No indeed. Given the differences in the (multiple) roles of each, it requires
tortured construction to say that what they define is in any sense at all the
'same'. Actually, the root element GI and the DOCTYPE name do not 'define'
anything. Each is a lexical anchor or identifier to which content models,
schemata, and processing strategies--which go further in attempting to define
something--might be attached, which was my particular point.
> That is to say, the GI of the root element, particularly when the element is
> namespace qualified, points to the namespace as 'half' of the type and the
> 'local name' which is qualified by the namespace, as the other 'half'.
Taking 'namespace' here in the purely lexical sense employed by "Namespaces in
XML", this is of course true, but it means no more than that, to a
namespace-aware processor, the lexical anchor provided by the root element GI is
simply one component of a larger lexical anchor.
> DOCTYPE however, allows the document instance to have a particular association
> of root element name and a DTD. Presumably the DTD _could_ change from
> instance to instance. In practice, DTDs, when they do change, may change over
> the lifespan of an instance, e.g. during edit mode, and are more properly
> associated with the how the document is to be processed, rather than some
> 'instrinsic' property of the instance itself. I suspect that you would agree
> with this, as I am restating the 'local control' position.

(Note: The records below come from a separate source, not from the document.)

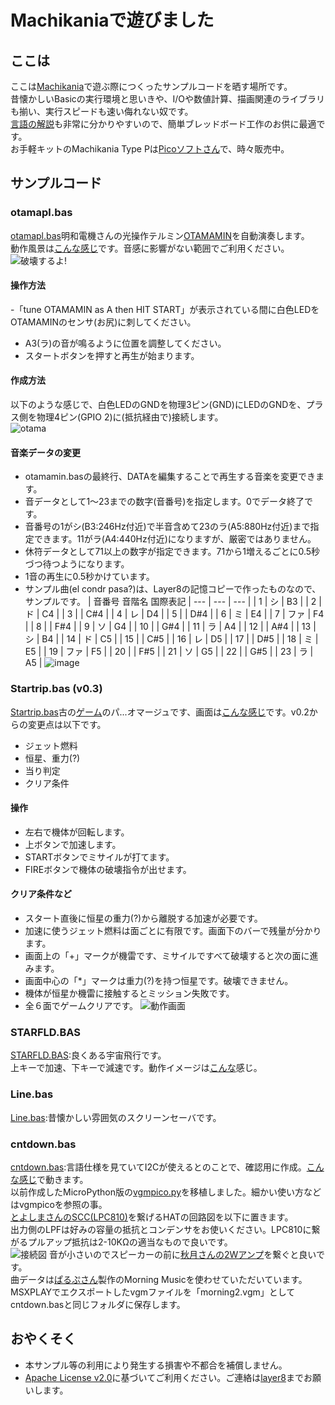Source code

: # Machikaniaで遊びました
## ここは
ここは[Machikania](http://www.ze.em-net.ne.jp/~kenken/machikania/typep.html)で遊ぶ際につくったサンプルコードを晒す場所です。<br>
昔懐かしいBasicの実行環境と思いきや、I/Oや数値計算、描画関連のライブラリも揃い、実行スピードも速い侮れない奴です。<br>
[言語の解説](http://www.ze.em-net.ne.jp/~kenken/machikania/machikania-guide.pdf)も非常に分かりやすいので、簡単ブレッドボード工作のお供に最適です。<br>
お手軽キットのMachikania Type Pは[Picoソフトさん](https://store.shopping.yahoo.co.jp/orangepicoshop/pico-k-056.html?sc_i=shp_pc_search_itemlist_shsrg_img)で、時々販売中。<br>
## サンプルコード
### otamapl.bas
 [otamapl.bas](https://github.com/Layer812/machikania/blob/main/otamapl.BAS)明和電機さんの光操作テルミン[OTAMAMIN](https://www.maywadenki.com/news/otamamin/)を自動演奏します。<BR>
 動作風景は[こんな感じ](https://twitter.com/layer812/status/1589570674552889346)です。音感に影響がない範囲でご利用ください。<BR>
 ![破壊するよ!](https://user-images.githubusercontent.com/111331376/200283830-56070417-8053-4be6-9236-6649d5ca8eee.jpg)<br>
 #### 操作方法
  -「tune OTAMAMIN as A then HIT START」が表示されている間に白色LEDをOTAMAMINのセンサ(お尻)に刺してください。
  - A3(ラ)の音が鳴るように位置を調整してください。  
  - スタートボタンを押すと再生が始まります。
 #### 作成方法
 以下のような感じで、白色LEDのGNDを物理3ピン(GND)にLEDのGNDを、プラス側を物理4ピン(GPIO 2)に(抵抗経由で)接続します。<br>
 ![otama](https://user-images.githubusercontent.com/111331376/200287642-ffef10cc-ed40-490c-ac5f-295ea6c707a9.png)
 #### 音楽データの変更
  - otamamin.basの最終行、DATAを編集することで再生する音楽を変更できます。
  - 音データとして1～23までの数字(音番号)を指定します。0でデータ終了です。
  - 音番号の1がシ(B3:246Hz付近)で半音含めて23のラ(A5:880Hz付近)まで指定できます。11がラ(A4:440Hz付近)になりますが、厳密ではありません。
  - 休符データとして71以上の数字が指定できます。71から1増えるごとに0.5秒づつ待つようになります。
  - 1音の再生に0.5秒かけています。
  - サンプル曲(el condr pasa?)は、Layer8の記憶コピーで作ったものなので、サンプルです。
  | 音番号	音階名	国際表記
  | --- | --- | --- |
|  1 | シ | B3  |
| 2 | ド | C4 |
| 3 |  | C#4 |
| 4 | レ | D4 |
| 5 |  | D#4 |
| 6 | ミ | E4 |
| 7 | ファ | F4 |
| 8 |  | F#4 |
| 9 | ソ | G4 |
| 10 |  | G#4 |
| 11 | ラ | A4 |
| 12 |  | A#4 |
| 13 | シ | B4 |
| 14 | ド | C5 |
| 15 |  | C#5 |
| 16 | レ | D5 |
| 17 |  | D#5 |
| 18 | ミ | E5 |
| 19 | ファ | F5 |
| 20 |  | F#5 |
| 21 | ソ | G5 |
| 22 |  | G#5 |
| 23 | ラ | A5 |
![image](https://user-images.githubusercontent.com/111331376/200308508-9d537191-dbe7-4231-bec4-92d6448cb290.png)

### Startrip.bas (v0.3) 
 [Startrip.bas](https://github.com/Layer812/machikania/blob/main/STARTRIP.BAS)古の[ゲーム](https://www.youtube.com/watch?v=1EWQYAfuMYw)のパ...オマージュです、画面は[こんな感じ](https://twitter.com/layer812/status/1588184667718492160)です。v0.2からの変更点は以下です。<br>
 - ジェット燃料 
 - 恒星、重力(?)
 - 当り判定
 - クリア条件
#### 操作
 - 左右で機体が回転します。
 - 上ボタンで加速します。
 - STARTボタンでミサイルが打てます。
 - FIREボタンで機体の破壊指令が出せます。
#### クリア条件など
 - スタート直後に恒星の重力(?)から離脱する加速が必要です。
 - 加速に使うジェット燃料は面ごとに有限です。画面下のバーで残量が分かります。
 - 画面上の「+」マークが機雷です、ミサイルですべて破壊すると次の面に進みます。
 - 画面中心の「*」マークは重力(?)を持つ恒星です。破壊できません。
 - 機体が恒星か機雷に接触するとミッション失敗です。
 - 全６面でゲームクリアです。
![動作画面](https://user-images.githubusercontent.com/111331376/199758119-adeb1b31-156e-4536-b11f-70f8fca8e415.png)
### STARFLD.BAS
 [STARFLD.BAS](https://github.com/Layer812/machikania/blob/main/STARFLD.BAS):良くある宇宙飛行です。<br>
 上キーで加速、下キーで減速です。動作イメージは[こんな](https://twitter.com/layer812/status/1588938695348215810)感じ。<br>
### Line.bas
 [Line.bas](https://github.com/Layer812/machikania/blob/main/line.BAS):昔懐かしい雰囲気のスクリーンセーバです。<br>
### cntdown.bas
 [cntdown.bas](https://github.com/Layer812/machikania/blob/main/cntdown.bas):言語仕様を見ていてI2Cが使えるとのことで、確認用に作成。[こんな感じ](https://twitter.com/layer812/status/1581504899493175302)で動きます。<br>
 以前作成したMicroPython版の[vgmpico.py](https://github.com/Layer812/vgmpico)を移植しました。細かい使い方などはvgmpicoを参照の事。<br>
 [とよしまさんのSCC(LPC810)](https://qiita.com/toyoshim/items/8590bbc2d456cbafacdd)を繋げるHATの回路図を以下に置きます。<br>
 出力側のLPFは好みの容量の抵抗とコンデンサをお使いください。LPC810に繋がるプルアップ抵抗は2-10KΩの適当なもので良いです。<br>
 ![接続図](https://user-images.githubusercontent.com/111331376/196030208-bcee35cb-5ea3-4495-b43b-58ff1449a0a7.png)
 音が小さいのでスピーカーの前に[秋月さんの2Wアンプ](https://akizukidenshi.com/catalog/g/gK-08217/)を繋ぐと良いです。<br>
 曲データは[ぱるぷさん](https://twitter.com/layer812/status/1579369608221687809)製作のMorning Musicを使わせていただいています。<br>
 MSXPLAYでエクスポートしたvgmファイルを「morning2.vgm」としてcntdown.basと同じフォルダに保存します。<br>
## おやくそく
 - 本サンプル等の利用により発生する損害や不都合を補償しません。
 - [Apache License v2.0](http://www.apache.org/licenses/LICENSE-2.0)に基づいてご利用ください。ご連絡は[layer8](https://twitter.com/layer812)までお願いします。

Yes, of course. To me the obvious way to accomplish this is by versioning
expressed in the namespace portion of 'lexical' namespacing.
> The question is whether a non-DTD hardwired replacement for DOCTYPE would be
> useful http://lists.xml.org/archives/xml-dev/200201/msg01278.html
Yes, of course, and RDDL is a mechanism well-suited for pointing to such
DOCTYPEs and thereby asserting the association. You and I are clearly in
agreement here, as I hope we continue to be when I insist that such a mechanism
for associating DOCTYPEs or DOCTYPE replacements with both the lexical root
element GI and with document instances exhibiting that GI needs to permit
many-to-many (to-many) relationships.
> The position that 'document type' has primacy over root element name is
> (e.g. AF is an easy way to change the root element name).

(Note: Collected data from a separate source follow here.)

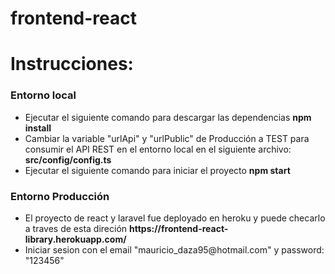 # frontend-react

<h1>Instrucciones: </h1>
<h3>Entorno local</h3> 
<ul>
    <li>Ejecutar el siguiente comando para descargar las dependencias <strong>npm install</strong></li>
    <li>Cambiar la variable "urlApi" y "urlPublic" de Producción a TEST para consumir el API REST en el entorno local en el siguiente archivo: <strong>src/config/config.ts</strong></li>
    <li>Ejecutar el siguiente comando para iniciar el proyecto <strong>npm start</strong></li> 
</ul>
<h3>Entorno Producción</h3>
<ul>
    <li>El proyecto de react y laravel fue deployado en heroku y puede checarlo a traves de esta direción <strong>https://frontend-react-library.herokuapp.com/</strong></li>
    <li>Iniciar sesion con el email "mauricio_daza95@hotmail.com" y password: "123456"</li> 
</ul>
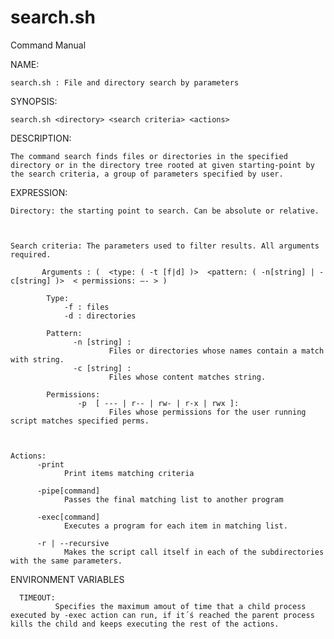 # search.sh
Command Manual

NAME: 

	search.sh : File and directory search by parameters


SYNOPSIS:

	search.sh <directory> <search criteria> <actions>


DESCRIPTION:

	The command search finds files or directories in the specified directory or in the directory tree rooted at given starting-point by the search criteria, a group of parameters specified by user.


EXPRESSION:

	Directory: the starting point to search. Can be absolute or relative.


	
	Search criteria: The parameters used to filter results. All arguments required.

		   Arguments : (  <type: ( -t [f|d] )>  <pattern: ( -n[string] | -c[string] )>  < permissions: –- > )

            Type: 
                -f : files
                -d : directories

            Pattern: 
                  -n [string] : 
                          Files or directories whose names contain a match with string.
                  -c [string] : 
                          Files whose content matches string.

            Permissions:
                   -p  [ --- | r-- | rw- | r-x | rwx ]:
                          Files whose permissions for the user running script matches specified perms.
	
	
	
	Actions:
          -print
                Print items matching criteria
              
          -pipe[command]
                Passes the final matching list to another program
              
          -exec[command]
                Executes a program for each item in matching list.
              
          -r | --recursive 
                Makes the script call itself in each of the subdirectories with the same parameters.


ENVIRONMENT VARIABLES
		
	  TIMEOUT: 	
		      Specifies the maximum amout of time that a child process executed by -exec action can run, if it´ś reached the parent process kills the child and keeps executing the rest of the actions. 
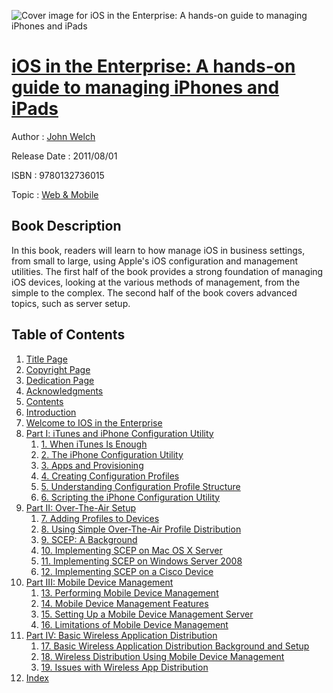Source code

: ![Cover image for iOS in the Enterprise: A hands-on guide to managing iPhones and iPads](https://imgdetail.ebookreading.net/cover/cover/web_mobile/EB9780132736015.jpg)

[iOS in the Enterprise: A hands-on guide to managing iPhones and iPads](https://ebookreading.net/view/book/iOS+in+the+Enterprise%3A+A+hands-on+guide+to+managing+iPhones+and+iPads-EB9780132736015_1.html "iOS in the Enterprise: A hands-on guide to managing iPhones and iPads")
====================================================================================================================

Author : [John Welch](https://ebookreading.net/search/author/John+Welch)

Release Date : 2011/08/01

ISBN : 9780132736015

Topic : [Web & Mobile](https://ebookreading.net/search/category/web-mobile)

Book Description
-----------------

In this book, readers will learn to how manage iOS in business settings, from small to large, using Apple's iOS configuration and management utilities. The first half of the book provides a strong foundation of managing iOS devices, looking at the various methods of management, from the simple to the complex. The second half of the book covers advanced topics, such as server setup.
              
Table of Contents
-----------------

1. [Title Page](https://ebookreading.net/view/book/iOS+in+the+Enterprise%3A+A+hands-on+guide+to+managing+iPhones+and+iPads-EB9780132736015_2.html)
1. [Copyright Page](https://ebookreading.net/view/book/iOS+in+the+Enterprise%3A+A+hands-on+guide+to+managing+iPhones+and+iPads-EB9780132736015_3.html)
1. [Dedication Page](https://ebookreading.net/view/book/iOS+in+the+Enterprise%3A+A+hands-on+guide+to+managing+iPhones+and+iPads-EB9780132736015_4.html)
1. [Acknowledgments](https://ebookreading.net/view/book/iOS+in+the+Enterprise%3A+A+hands-on+guide+to+managing+iPhones+and+iPads-EB9780132736015_5.html)
1. [Contents](https://ebookreading.net/view/book/iOS+in+the+Enterprise%3A+A+hands-on+guide+to+managing+iPhones+and+iPads-EB9780132736015_6.html)
1. [Introduction](https://ebookreading.net/view/book/iOS+in+the+Enterprise%3A+A+hands-on+guide+to+managing+iPhones+and+iPads-EB9780132736015_7.html)
1. [Welcome to IOS in the Enterprise](https://ebookreading.net/view/book/iOS+in+the+Enterprise%3A+A+hands-on+guide+to+managing+iPhones+and+iPads-EB9780132736015_8.html)
1. [Part I: iTunes and iPhone Configuration Utility](https://ebookreading.net/view/book/iOS+in+the+Enterprise%3A+A+hands-on+guide+to+managing+iPhones+and+iPads-EB9780132736015_9.html)
    1. [1. When iTunes Is Enough](https://ebookreading.net/view/book/iOS+in+the+Enterprise%3A+A+hands-on+guide+to+managing+iPhones+and+iPads-EB9780132736015_10.html)
    1. [2. The iPhone Configuration Utility](https://ebookreading.net/view/book/iOS+in+the+Enterprise%3A+A+hands-on+guide+to+managing+iPhones+and+iPads-EB9780132736015_11.html)
    1. [3. Apps and Provisioning](https://ebookreading.net/view/book/iOS+in+the+Enterprise%3A+A+hands-on+guide+to+managing+iPhones+and+iPads-EB9780132736015_12.html)
    1. [4. Creating Configuration Profiles](https://ebookreading.net/view/book/iOS+in+the+Enterprise%3A+A+hands-on+guide+to+managing+iPhones+and+iPads-EB9780132736015_13.html)
    1. [5. Understanding Configuration Profile Structure](https://ebookreading.net/view/book/iOS+in+the+Enterprise%3A+A+hands-on+guide+to+managing+iPhones+and+iPads-EB9780132736015_14.html)
    1. [6. Scripting the iPhone Configuration Utility](https://ebookreading.net/view/book/iOS+in+the+Enterprise%3A+A+hands-on+guide+to+managing+iPhones+and+iPads-EB9780132736015_15.html)
1. [Part II: Over-The-Air Setup](https://ebookreading.net/view/book/iOS+in+the+Enterprise%3A+A+hands-on+guide+to+managing+iPhones+and+iPads-EB9780132736015_16.html)
    1. [7. Adding Profiles to Devices](https://ebookreading.net/view/book/iOS+in+the+Enterprise%3A+A+hands-on+guide+to+managing+iPhones+and+iPads-EB9780132736015_17.html)
    1. [8. Using Simple Over-The-Air Profile Distribution](https://ebookreading.net/view/book/iOS+in+the+Enterprise%3A+A+hands-on+guide+to+managing+iPhones+and+iPads-EB9780132736015_18.html)
    1. [9. SCEP: A Background](https://ebookreading.net/view/book/iOS+in+the+Enterprise%3A+A+hands-on+guide+to+managing+iPhones+and+iPads-EB9780132736015_19.html)
    1. [10. Implementing SCEP on Mac OS X Server](https://ebookreading.net/view/book/iOS+in+the+Enterprise%3A+A+hands-on+guide+to+managing+iPhones+and+iPads-EB9780132736015_20.html)
    1. [11. Implementing SCEP on Windows Server 2008](https://ebookreading.net/view/book/iOS+in+the+Enterprise%3A+A+hands-on+guide+to+managing+iPhones+and+iPads-EB9780132736015_21.html)
    1. [12. Implementing SCEP on a Cisco Device](https://ebookreading.net/view/book/iOS+in+the+Enterprise%3A+A+hands-on+guide+to+managing+iPhones+and+iPads-EB9780132736015_22.html)
1. [Part III: Mobile Device Management](https://ebookreading.net/view/book/iOS+in+the+Enterprise%3A+A+hands-on+guide+to+managing+iPhones+and+iPads-EB9780132736015_23.html)
    1. [13. Performing Mobile Device Management](https://ebookreading.net/view/book/iOS+in+the+Enterprise%3A+A+hands-on+guide+to+managing+iPhones+and+iPads-EB9780132736015_24.html)
    1. [14. Mobile Device Management Features](https://ebookreading.net/view/book/iOS+in+the+Enterprise%3A+A+hands-on+guide+to+managing+iPhones+and+iPads-EB9780132736015_25.html)
    1. [15. Setting Up a Mobile Device Management Server](https://ebookreading.net/view/book/iOS+in+the+Enterprise%3A+A+hands-on+guide+to+managing+iPhones+and+iPads-EB9780132736015_26.html)
    1. [16. Limitations of Mobile Device Management](https://ebookreading.net/view/book/iOS+in+the+Enterprise%3A+A+hands-on+guide+to+managing+iPhones+and+iPads-EB9780132736015_27.html)
1. [Part IV: Basic Wireless Application Distribution](https://ebookreading.net/view/book/iOS+in+the+Enterprise%3A+A+hands-on+guide+to+managing+iPhones+and+iPads-EB9780132736015_28.html)
    1. [17. Basic Wireless Application Distribution Background and Setup](https://ebookreading.net/view/book/iOS+in+the+Enterprise%3A+A+hands-on+guide+to+managing+iPhones+and+iPads-EB9780132736015_29.html)
    1. [18. Wireless Distribution Using Mobile Device Management](https://ebookreading.net/view/book/iOS+in+the+Enterprise%3A+A+hands-on+guide+to+managing+iPhones+and+iPads-EB9780132736015_30.html)
    1. [19. Issues with Wireless App Distribution](https://ebookreading.net/view/book/iOS+in+the+Enterprise%3A+A+hands-on+guide+to+managing+iPhones+and+iPads-EB9780132736015_31.html)
1. [Index](https://ebookreading.net/view/book/iOS+in+the+Enterprise%3A+A+hands-on+guide+to+managing+iPhones+and+iPads-EB9780132736015_32.html)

Again, I agree with what I understand you to say in the previously cited posting
above, and by implication not with Steve in this posting, in that associations
(again, let me stress, simple lexical associations) to DOCTYPE, or its
replacements, are orthogonal to similar lexical associations to root element GI.
It appears to me that you designed RDDL to deal well with such overlapping
> I posed the hypothetical question in order to help sort out this issue
> ("Strategies for a lowly XML document"):
You propose one strategy, based on a PI, which may be useful. It is certainly
not harmful, as anything which provides more information about an instance
document to a potential processor of that document might well be helpful. As
always, however, 'intent' expressed by a document creator is not binding upon
potential processors of that document, who are free to ignore expressions of
that intent, as PIs or otherwise.
> Gavin feels strongly that the instance ought not dictate the processing:
He is right.
> So perhaps the conclusion is that 'document type' is not a useful way to
> direct processing.
But often it is, given the particular purpose of that processing and the
resources available to it which might not be known to the document creator.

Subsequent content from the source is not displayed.